"Miranda says you have a funny accent."
My friend since fifth grade, Trish, was relaying the message that was just whispered in her ear by her 12-year-old daughter.
"You do!" Miranda added. "You sound funny!"
Trish and Miranda were in Sioux City this past weekend for the NAIA Volleyball tournament, and since I hadn't seen Trish in over a year, we met for lunch.
While I made sure to point out to Miranda that she had herself a little Kansas/Missouri accent of her own, I had to admit that she was right.
My dad has been giving me crap about my Minn-uh-soooh-tuh accent for years.
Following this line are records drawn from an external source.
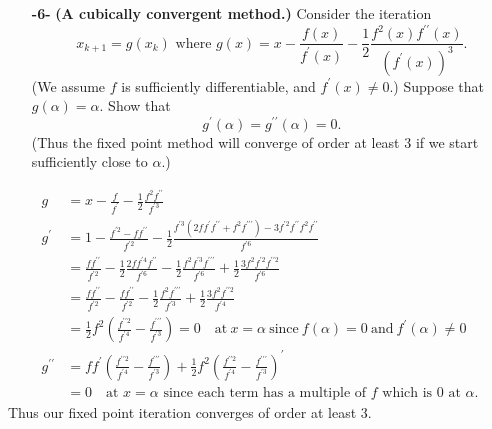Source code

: \documentclass[11pt]{article}
\theoremstyle{definition}
\newcommand{\1}[1]{\mathbf{1} \left \{ #1 \right \}}
\begin{document}
\begin{itemize}
    \item[{\textbf{-6-}}] \textbf{(A cubically convergent method.)}  Consider the iteration
    \begin{equation*}
        x_{k+1} = g(x_k) \text{  where  } g(x) = x - \frac{f(x)}{f^{\prime}(x)} - \frac{1}{2}\frac{f^2 (x) f^{\prime\prime}(x)}{\left(f^{\prime}(x)\right)^3}.
    \end{equation*}
    (We assume $f$ is sufficiently differentiable, and $f^{\prime}(x) \neq 0$.)  Suppose that $g(\alpha) = \alpha$.  Show that
    \[g^{\prime}(\alpha) = g^{\prime\prime}(\alpha) = 0.\]
    (Thus the fixed point method will converge of order at least $3$ if we start sufficiently close to $\alpha$.)
\end{itemize}
\begin{equation*}
    \begin{split}
        g &= x - \frac{f}{f^{\prime}} - \frac{1}{2} \frac{f^2 f^{\prime\prime}}{f^{\prime 3}} \\
        g^{\prime} &= 1 - \frac{f^{\prime 2} - f f^{\prime\prime}}{f^{\prime 2}} - \frac{1}{2} \frac{f^{\prime 3} (2 f f^{\prime} f^{\prime\prime} + f^2 f^{\prime\prime\prime}) - 3 f^{\prime 2} f^{\prime\prime} f^2 f^{\prime\prime}}{f^{\prime 6}} \\
        &= \frac{f f^{\prime\prime}}{f^{\prime2}} - \frac{1}{2} \frac{2ff^{\prime4}f^{\prime\prime}}{f^{\prime 6}} - \frac{1}{2} \frac{f^2 f^{\prime3} f^{\prime\prime\prime}}{f^{\prime 6}} + \frac{1}{2} \frac{3f^2 f^{\prime2} f^{\prime\prime2}}{f^{\prime 6}} \\
        &= \frac{f f^{\prime\prime}}{f^{\prime2}} - \frac{f f^{\prime\prime}}{f^{\prime 2}} - \frac{1}{2} \frac{f^2 f^{\prime\prime\prime}}{f^{\prime 3}} + \frac{1}{2} \frac{3 f^2 f^{\prime\prime2}}{f^{\prime 4}} \\
        &= \frac{1}{2} f^2 \left(\frac{f^{\prime\prime2}}{f^{\prime4}} - \frac{f^{\prime\prime\prime}}{f^{\prime3}}\right) = 0 \quad \text{at} \ x = \alpha \ \text{since} \ f(\alpha) = 0 \ \text{and} \ f^{\prime}(\alpha) \neq 0 \\
        g^{\prime\prime} &= f f^{\prime} \left(\frac{f^{\prime\prime2}}{f^{\prime4}} - \frac{f^{\prime\prime\prime}}{f^{\prime3}}\right) + \frac{1}{2}f^2 \left(\frac{f^{\prime\prime2}}{f^{\prime4}} - \frac{f^{\prime\prime\prime}}{f^{\prime3}}\right)^{\prime} \\
        &= 0 \quad \text{at $x=\alpha$ since each term has a multiple of $f$ which is $0$ at } \alpha.
    \end{split}
\end{equation*}
Thus our fixed point iteration converges of order at least $3$.
\end{document}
I don't notice it, and it pains me to think I sound like they do, but alas, I've lived her for 12 years now...sigh...I caught the funny accent.
At least a few times a year, I'll catch myself talking on the phone with my dad, and the accent sneaks out. I'll quickly finish my statement with a good "Yeah, and it's aboot time to go skay-tin' dare soon."
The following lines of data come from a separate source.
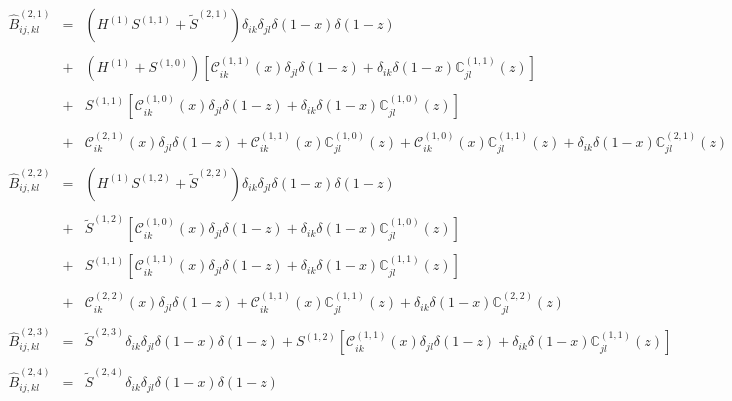 \documentclass[10pt,a4paper]{article}
\begin{document}
\begin{equation}
\begin{array}{rcl}
  \\
  \hat{B}_{ij,kl}^{(2,1)} &=&\displaystyle (H^{(1)}S^{(1,1)}+\widetilde{S}^{(2,1)})
                              \delta_{ik}\delta_{jl}\delta(1-x)\delta(1-z)\\
  \\
                          &+& \displaystyle
                              (H^{(1)}+S^{(1,0)})\left[\mathcal{C}_{ik}^{(1,1)}(x)\delta_{jl}\delta(1-z)
                              +
                              \delta_{ik}\delta(1-x)\mathbb{C}_{jl}^{(1,1)}(z)\right]\\
  \\
                          &+&
                              S^{(1,1)}\left[\mathcal{C}_{ik}^{(1,0)}(x)\delta_{jl}\delta(1-z)
                              +
                              \delta_{ik}\delta(1-x)\mathbb{C}_{jl}^{(1,0)}(z)\right]\\
  \\
                          &+& \mathcal{C}_{ik}^{(2,1)}(x)\delta_{jl}\delta(1-z) + 
                              \mathcal{C}_{ik}^{(1,1)}(x)\mathbb{C}_{jl}^{(1,0)}(z) +\mathcal{C}_{ik}^{(1,0)}(x)\mathbb{C}_{jl}^{(1,1)}(z)
                              +\delta_{ik}\delta(1-x)\mathbb{C}_{jl}^{(2,1)}(z)\\
  \\
  \hat{B}_{ij,kl}^{(2,2)} &=&\displaystyle (H^{(1)}S^{(1,2)}+\widetilde{S}^{(2,2)})
                              \delta_{ik}\delta_{jl}\delta(1-x)\delta(1-z)\\
  \\
                          &+&\displaystyle
                              \widetilde{S}^{(1,2)}\left[\mathcal{C}_{ik}^{(1,0)}(x)\delta_{jl}\delta(1-z)+\delta_{ik}\delta(1-x)\mathbb{C}_{jl}^{(1,0)}(z)\right]\\
  \\
                          &+&\displaystyle
                              S^{(1,1)}\left[\mathcal{C}_{ik}^{(1,1)}(x)\delta_{jl}\delta(1-z)+\delta_{ik}\delta(1-x)\mathbb{C}_{jl}^{(1,1)}(z)\right]\\
  \\
                          &+& \mathcal{C}_{ik}^{(2,2)}(x)\delta_{jl}\delta(1-z) + 
                              \mathcal{C}_{ik}^{(1,1)}(x)\mathbb{C}_{jl}^{(1,1)}(z)
                              +\delta_{ik}\delta(1-x)\mathbb{C}_{jl}^{(2,2)}(z)\\
  \\
  \hat{B}_{ij,kl}^{(2,3)} &=&\displaystyle
                              \widetilde{S}^{(2,3)}\delta_{ik}\delta_{jl}\delta(1-x)\delta(1-z)
                              + S^{(1,2)}\left[\mathcal{C}_{ik}^{(1,1)}(x)\delta_{jl}\delta(1-z)
                              +
                              \delta_{ik}\delta(1-x)\mathbb{C}_{jl}^{(1,1)}(z)\right]
  \\
  \\
  \hat{B}_{ij,kl}^{(2,4)} &=&\displaystyle \widetilde{S}^{(2,4)}\delta_{ik}\delta_{jl}\delta(1-x)\delta(1-z)
\end{array}
\end{equation}
\end{document}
I'm sure if I lived in Texas, I'd start saying "y'all" and call every pop a "Coke."
But show me where a movie was made making fun of the Texas accent.
Nothing like what "Fargo" did for Minnesota. (If you ever want to piss off a native Minnesotan, tell them they sound like the characters in "Fargo"). "Oh, geez, Marge, we don't sound like that!"
But yes, I don't say "snow," I say "Snoowwwh."
I don't say "lake," I say "Layyyyke."
And don't get me started on the Tundra pronunciation of "bagel."
But my new accent comes in handy when my Hawkeyes play the Gophers. I'm able to appropriately mock the world's longest spelling bee cheer, which would be the end to the Minnesota Rouser.
But until I'm paroled from The Tundra (7 years, 7 months and 16 days, approximately, unless I'm released early for good behavior), I'll just keep speaking my Canada Lite accent!
In the meantime, let me know if you wanna play some duck, duck, gray duck, or if you need me to borrow you something! Yeah, sure, youbetcha! Uff da!